[[ Supplied entries, beginning ]]
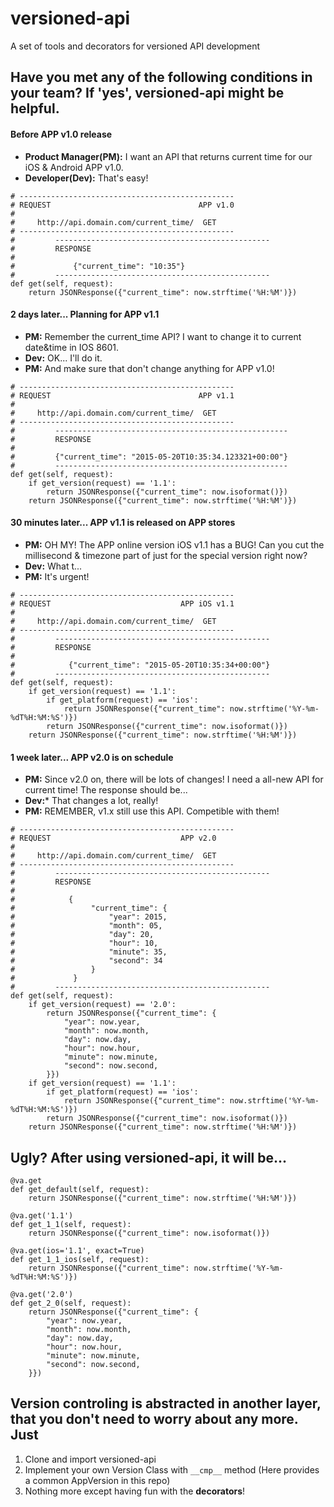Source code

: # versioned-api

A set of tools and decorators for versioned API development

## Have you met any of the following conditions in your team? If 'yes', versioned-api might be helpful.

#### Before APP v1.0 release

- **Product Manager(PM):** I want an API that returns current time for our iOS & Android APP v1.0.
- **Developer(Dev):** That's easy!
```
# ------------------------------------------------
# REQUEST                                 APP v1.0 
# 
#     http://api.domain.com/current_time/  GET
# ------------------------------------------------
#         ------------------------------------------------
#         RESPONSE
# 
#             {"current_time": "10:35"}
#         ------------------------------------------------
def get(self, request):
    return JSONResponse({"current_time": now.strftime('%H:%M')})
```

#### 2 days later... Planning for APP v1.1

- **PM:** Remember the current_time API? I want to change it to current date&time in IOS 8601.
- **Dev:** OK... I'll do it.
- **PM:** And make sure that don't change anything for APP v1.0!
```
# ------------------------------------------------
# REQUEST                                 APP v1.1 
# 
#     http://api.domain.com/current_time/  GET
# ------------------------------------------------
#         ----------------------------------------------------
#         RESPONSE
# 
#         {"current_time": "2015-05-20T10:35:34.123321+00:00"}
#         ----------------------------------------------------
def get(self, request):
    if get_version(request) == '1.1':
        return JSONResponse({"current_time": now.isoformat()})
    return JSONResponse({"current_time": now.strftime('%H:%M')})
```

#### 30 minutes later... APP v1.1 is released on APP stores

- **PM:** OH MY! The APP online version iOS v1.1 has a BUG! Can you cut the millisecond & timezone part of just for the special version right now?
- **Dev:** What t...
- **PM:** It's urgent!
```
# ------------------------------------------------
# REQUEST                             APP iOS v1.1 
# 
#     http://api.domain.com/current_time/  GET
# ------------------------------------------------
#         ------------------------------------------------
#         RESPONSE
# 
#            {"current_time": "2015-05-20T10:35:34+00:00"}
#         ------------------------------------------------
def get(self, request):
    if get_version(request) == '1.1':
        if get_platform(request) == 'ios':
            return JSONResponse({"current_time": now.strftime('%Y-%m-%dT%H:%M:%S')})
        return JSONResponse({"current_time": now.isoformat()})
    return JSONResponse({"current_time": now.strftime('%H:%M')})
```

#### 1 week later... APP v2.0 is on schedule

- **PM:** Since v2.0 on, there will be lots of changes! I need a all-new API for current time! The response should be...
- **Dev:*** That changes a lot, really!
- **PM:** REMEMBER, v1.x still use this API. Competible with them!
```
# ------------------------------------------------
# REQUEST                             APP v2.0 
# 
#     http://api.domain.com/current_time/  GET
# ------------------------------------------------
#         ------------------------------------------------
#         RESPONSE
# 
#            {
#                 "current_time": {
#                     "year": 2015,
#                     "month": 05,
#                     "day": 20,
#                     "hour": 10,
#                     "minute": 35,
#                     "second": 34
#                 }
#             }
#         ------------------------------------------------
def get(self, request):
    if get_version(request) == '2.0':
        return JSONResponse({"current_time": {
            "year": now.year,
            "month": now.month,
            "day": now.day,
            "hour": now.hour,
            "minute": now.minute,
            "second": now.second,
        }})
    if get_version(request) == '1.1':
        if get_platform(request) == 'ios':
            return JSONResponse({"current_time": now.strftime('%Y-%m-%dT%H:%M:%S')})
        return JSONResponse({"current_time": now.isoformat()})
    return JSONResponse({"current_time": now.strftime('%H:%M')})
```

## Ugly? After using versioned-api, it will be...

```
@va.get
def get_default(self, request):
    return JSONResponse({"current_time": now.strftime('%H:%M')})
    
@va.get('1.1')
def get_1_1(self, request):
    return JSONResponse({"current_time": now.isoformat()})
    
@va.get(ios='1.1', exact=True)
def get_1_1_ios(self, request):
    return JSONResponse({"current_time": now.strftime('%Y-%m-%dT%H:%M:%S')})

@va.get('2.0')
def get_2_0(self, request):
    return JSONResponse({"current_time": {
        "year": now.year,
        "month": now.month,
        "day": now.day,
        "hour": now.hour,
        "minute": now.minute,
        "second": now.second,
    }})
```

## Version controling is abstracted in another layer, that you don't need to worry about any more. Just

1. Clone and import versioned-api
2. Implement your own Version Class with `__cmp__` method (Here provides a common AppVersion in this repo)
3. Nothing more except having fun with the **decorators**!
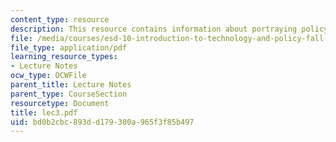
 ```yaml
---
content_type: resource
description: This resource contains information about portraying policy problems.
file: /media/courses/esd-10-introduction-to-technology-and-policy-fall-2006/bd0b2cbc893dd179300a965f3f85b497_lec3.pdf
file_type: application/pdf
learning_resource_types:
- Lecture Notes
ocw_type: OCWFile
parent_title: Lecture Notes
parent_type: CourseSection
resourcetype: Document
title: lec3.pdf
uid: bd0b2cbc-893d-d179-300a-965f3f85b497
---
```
[[ Supplied entries, end ]]
## Directions
Whenever a line above holds the word "policy", include it in your count, and report nothing but that count.

## Response to this task
2